The inevitability of temptation is a fact of life! How much ever we try to seclude ourselves from the outside world or choose to live in a monastery, temptation still remains as a sheer reality. But the more disturbing truth about temptation is that it’s hard to let it go! In a public setting such as above, it would be comparatively easy to let the thought go away as there are limited opportunities to yield to such inducements. However, if those lustful thoughts are cherished and nourished in a private setting, chances are extremely high that one would succumb to its pull, sooner or later.
“Every time I yield to temptation I decide not to do it again. But after few weeks I’m lured to do the same. Is there a way out?” asks one young professional in his twenties. Many minds that have experienced the enticing pull of temptation have the same question – “What to do when temptation comes calling?” Here are a few practical steps that’ll help you resist temptation.
Here’s the principle – ‘When it comes to temptation, the best time to say a NO is always the first time!’ Be it the case of a friend tempting you to join a drinking party or the pressure to make unethical compromises at work or any other, the rule of the thumb remains the same. Learning the art of saying No, the very first time, helps in successfully resisting the present and future onslaughts of temptation. In other words, when you fail to say a No to the temper’s call in the first instance, you are making it even more difficult or almost impossible to say a No in subsequent times.

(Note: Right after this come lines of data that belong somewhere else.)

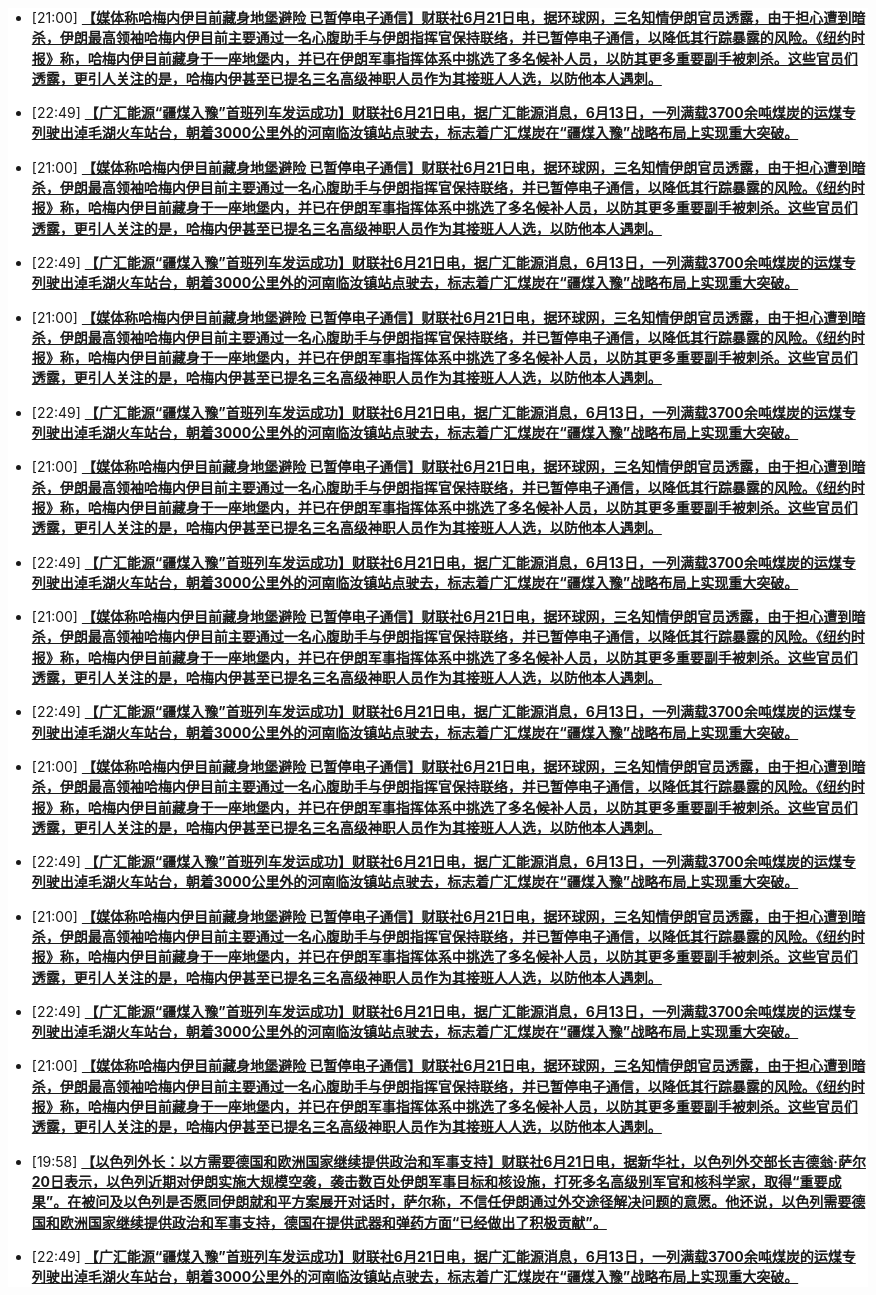   - [21:00] **[【媒体称哈梅内伊目前藏身地堡避险 已暂停电子通信】财联社6月21日电，据环球网，三名知情伊朗官员透露，由于担心遭到暗杀，伊朗最高领袖哈梅内伊目前主要通过一名心腹助手与伊朗指挥官保持联络，并已暂停电子通信，以降低其行踪暴露的风险。《纽约时报》称，哈梅内伊目前藏身于一座地堡内，并已在伊朗军事指挥体系中挑选了多名候补人员，以防其更多重要副手被刺杀。这些官员们透露，更引人关注的是，哈梅内伊甚至已提名三名高级神职人员作为其接班人人选，以防他本人遇刺。](https://www.cls.cn/detail/2063897)**

  - [22:49] **[【广汇能源“疆煤入豫”首班列车发运成功】财联社6月21日电，据广汇能源消息，6月13日，一列满载3700余吨煤炭的运煤专列驶出淖毛湖火车站台，朝着3000公里外的河南临汝镇站点驶去，标志着广汇煤炭在“疆煤入豫”战略布局上实现重大突破。](https://www.cls.cn/detail/2063908)**

  - [21:00] **[【媒体称哈梅内伊目前藏身地堡避险 已暂停电子通信】财联社6月21日电，据环球网，三名知情伊朗官员透露，由于担心遭到暗杀，伊朗最高领袖哈梅内伊目前主要通过一名心腹助手与伊朗指挥官保持联络，并已暂停电子通信，以降低其行踪暴露的风险。《纽约时报》称，哈梅内伊目前藏身于一座地堡内，并已在伊朗军事指挥体系中挑选了多名候补人员，以防其更多重要副手被刺杀。这些官员们透露，更引人关注的是，哈梅内伊甚至已提名三名高级神职人员作为其接班人人选，以防他本人遇刺。](https://www.cls.cn/detail/2063897)**

  - [22:49] **[【广汇能源“疆煤入豫”首班列车发运成功】财联社6月21日电，据广汇能源消息，6月13日，一列满载3700余吨煤炭的运煤专列驶出淖毛湖火车站台，朝着3000公里外的河南临汝镇站点驶去，标志着广汇煤炭在“疆煤入豫”战略布局上实现重大突破。](https://www.cls.cn/detail/2063908)**

  - [21:00] **[【媒体称哈梅内伊目前藏身地堡避险 已暂停电子通信】财联社6月21日电，据环球网，三名知情伊朗官员透露，由于担心遭到暗杀，伊朗最高领袖哈梅内伊目前主要通过一名心腹助手与伊朗指挥官保持联络，并已暂停电子通信，以降低其行踪暴露的风险。《纽约时报》称，哈梅内伊目前藏身于一座地堡内，并已在伊朗军事指挥体系中挑选了多名候补人员，以防其更多重要副手被刺杀。这些官员们透露，更引人关注的是，哈梅内伊甚至已提名三名高级神职人员作为其接班人人选，以防他本人遇刺。](https://www.cls.cn/detail/2063897)**

  - [22:49] **[【广汇能源“疆煤入豫”首班列车发运成功】财联社6月21日电，据广汇能源消息，6月13日，一列满载3700余吨煤炭的运煤专列驶出淖毛湖火车站台，朝着3000公里外的河南临汝镇站点驶去，标志着广汇煤炭在“疆煤入豫”战略布局上实现重大突破。](https://www.cls.cn/detail/2063908)**

  - [21:00] **[【媒体称哈梅内伊目前藏身地堡避险 已暂停电子通信】财联社6月21日电，据环球网，三名知情伊朗官员透露，由于担心遭到暗杀，伊朗最高领袖哈梅内伊目前主要通过一名心腹助手与伊朗指挥官保持联络，并已暂停电子通信，以降低其行踪暴露的风险。《纽约时报》称，哈梅内伊目前藏身于一座地堡内，并已在伊朗军事指挥体系中挑选了多名候补人员，以防其更多重要副手被刺杀。这些官员们透露，更引人关注的是，哈梅内伊甚至已提名三名高级神职人员作为其接班人人选，以防他本人遇刺。](https://www.cls.cn/detail/2063897)**

  - [22:49] **[【广汇能源“疆煤入豫”首班列车发运成功】财联社6月21日电，据广汇能源消息，6月13日，一列满载3700余吨煤炭的运煤专列驶出淖毛湖火车站台，朝着3000公里外的河南临汝镇站点驶去，标志着广汇煤炭在“疆煤入豫”战略布局上实现重大突破。](https://www.cls.cn/detail/2063908)**

  - [21:00] **[【媒体称哈梅内伊目前藏身地堡避险 已暂停电子通信】财联社6月21日电，据环球网，三名知情伊朗官员透露，由于担心遭到暗杀，伊朗最高领袖哈梅内伊目前主要通过一名心腹助手与伊朗指挥官保持联络，并已暂停电子通信，以降低其行踪暴露的风险。《纽约时报》称，哈梅内伊目前藏身于一座地堡内，并已在伊朗军事指挥体系中挑选了多名候补人员，以防其更多重要副手被刺杀。这些官员们透露，更引人关注的是，哈梅内伊甚至已提名三名高级神职人员作为其接班人人选，以防他本人遇刺。](https://www.cls.cn/detail/2063897)**

  - [22:49] **[【广汇能源“疆煤入豫”首班列车发运成功】财联社6月21日电，据广汇能源消息，6月13日，一列满载3700余吨煤炭的运煤专列驶出淖毛湖火车站台，朝着3000公里外的河南临汝镇站点驶去，标志着广汇煤炭在“疆煤入豫”战略布局上实现重大突破。](https://www.cls.cn/detail/2063908)**

  - [21:00] **[【媒体称哈梅内伊目前藏身地堡避险 已暂停电子通信】财联社6月21日电，据环球网，三名知情伊朗官员透露，由于担心遭到暗杀，伊朗最高领袖哈梅内伊目前主要通过一名心腹助手与伊朗指挥官保持联络，并已暂停电子通信，以降低其行踪暴露的风险。《纽约时报》称，哈梅内伊目前藏身于一座地堡内，并已在伊朗军事指挥体系中挑选了多名候补人员，以防其更多重要副手被刺杀。这些官员们透露，更引人关注的是，哈梅内伊甚至已提名三名高级神职人员作为其接班人人选，以防他本人遇刺。](https://www.cls.cn/detail/2063897)**

  - [22:49] **[【广汇能源“疆煤入豫”首班列车发运成功】财联社6月21日电，据广汇能源消息，6月13日，一列满载3700余吨煤炭的运煤专列驶出淖毛湖火车站台，朝着3000公里外的河南临汝镇站点驶去，标志着广汇煤炭在“疆煤入豫”战略布局上实现重大突破。](https://www.cls.cn/detail/2063908)**

  - [21:00] **[【媒体称哈梅内伊目前藏身地堡避险 已暂停电子通信】财联社6月21日电，据环球网，三名知情伊朗官员透露，由于担心遭到暗杀，伊朗最高领袖哈梅内伊目前主要通过一名心腹助手与伊朗指挥官保持联络，并已暂停电子通信，以降低其行踪暴露的风险。《纽约时报》称，哈梅内伊目前藏身于一座地堡内，并已在伊朗军事指挥体系中挑选了多名候补人员，以防其更多重要副手被刺杀。这些官员们透露，更引人关注的是，哈梅内伊甚至已提名三名高级神职人员作为其接班人人选，以防他本人遇刺。](https://www.cls.cn/detail/2063897)**

  - [22:49] **[【广汇能源“疆煤入豫”首班列车发运成功】财联社6月21日电，据广汇能源消息，6月13日，一列满载3700余吨煤炭的运煤专列驶出淖毛湖火车站台，朝着3000公里外的河南临汝镇站点驶去，标志着广汇煤炭在“疆煤入豫”战略布局上实现重大突破。](https://www.cls.cn/detail/2063908)**

  - [21:00] **[【媒体称哈梅内伊目前藏身地堡避险 已暂停电子通信】财联社6月21日电，据环球网，三名知情伊朗官员透露，由于担心遭到暗杀，伊朗最高领袖哈梅内伊目前主要通过一名心腹助手与伊朗指挥官保持联络，并已暂停电子通信，以降低其行踪暴露的风险。《纽约时报》称，哈梅内伊目前藏身于一座地堡内，并已在伊朗军事指挥体系中挑选了多名候补人员，以防其更多重要副手被刺杀。这些官员们透露，更引人关注的是，哈梅内伊甚至已提名三名高级神职人员作为其接班人人选，以防他本人遇刺。](https://www.cls.cn/detail/2063897)**

  - [19:58] **[【以色列外长：以方需要德国和欧洲国家继续提供政治和军事支持】财联社6月21日电，据新华社，以色列外交部长吉德翁·萨尔20日表示，以色列近期对伊朗实施大规模空袭，袭击数百处伊朗军事目标和核设施，打死多名高级别军官和核科学家，取得“重要成果”。在被问及以色列是否愿同伊朗就和平方案展开对话时，萨尔称，不信任伊朗通过外交途径解决问题的意愿。他还说，以色列需要德国和欧洲国家继续提供政治和军事支持，德国在提供武器和弹药方面“已经做出了积极贡献”。](https://www.cls.cn/detail/2063888)**

  - [22:49] **[【广汇能源“疆煤入豫”首班列车发运成功】财联社6月21日电，据广汇能源消息，6月13日，一列满载3700余吨煤炭的运煤专列驶出淖毛湖火车站台，朝着3000公里外的河南临汝镇站点驶去，标志着广汇煤炭在“疆煤入豫”战略布局上实现重大突破。](https://www.cls.cn/detail/2063908)**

Take for example- an accounting professional who has succumbed to the pressures of his manager to make some manipulation in the company accounts will have to continue to do so till his tenure in the company. Failing to take a stand against sin the very first time makes it even more difficult to do so in the subsequent occasions, as one would be answerless to the tempter’s question: “if you can do it last time, why not this time?”
Have you ever wondered why the ancient warriors wore masks during the time of war or why the modern day terrorists make it a point to cover their face while performing atrocious crimes? If you thought it’s just for protective helmet, you got it wrong! The use of human masks is a classic example on the destructive power of anonymity. Studies show that the state of anonymity or concealing one’s identity provides the inner strength and courage required to perform heinous crimes. “When someone is anonymous, it opens the door to all kinds of antisocial behaviour”, says Stanford University professor Dr. Philip Zimbardo, whose studies have demonstrated this fact.
Going incognito may help boost security, not morality! This principle applies not just while involving in heinous crimes, but covers all aspects of human behaviour. That explains why children who are well-behaved in familiar social and family settings, conduct differently while away for studies in a distant city. For those who seek sensual pleasures from the internet and electronic media through pornography, chats etc., anonymity remains the favourite way to disguise their identity. Fake social media profiles, chat ids, private browsing sessions and IP masking techniques are all primarily directed to help the user do what they wouldn’t do in a public setting or while revealing one’s original identity. Avoiding such anonymous behaviour whether on the cyber world or elsewhere helps in restricting oneself from engaging in such sinful pleasures. However, the ultimate motivation that restrains one from indulging in such inordinate pleasures should be the fear of God, who will bring to light what is hidden in darkness and expose the motives of the heart on the day of judgement.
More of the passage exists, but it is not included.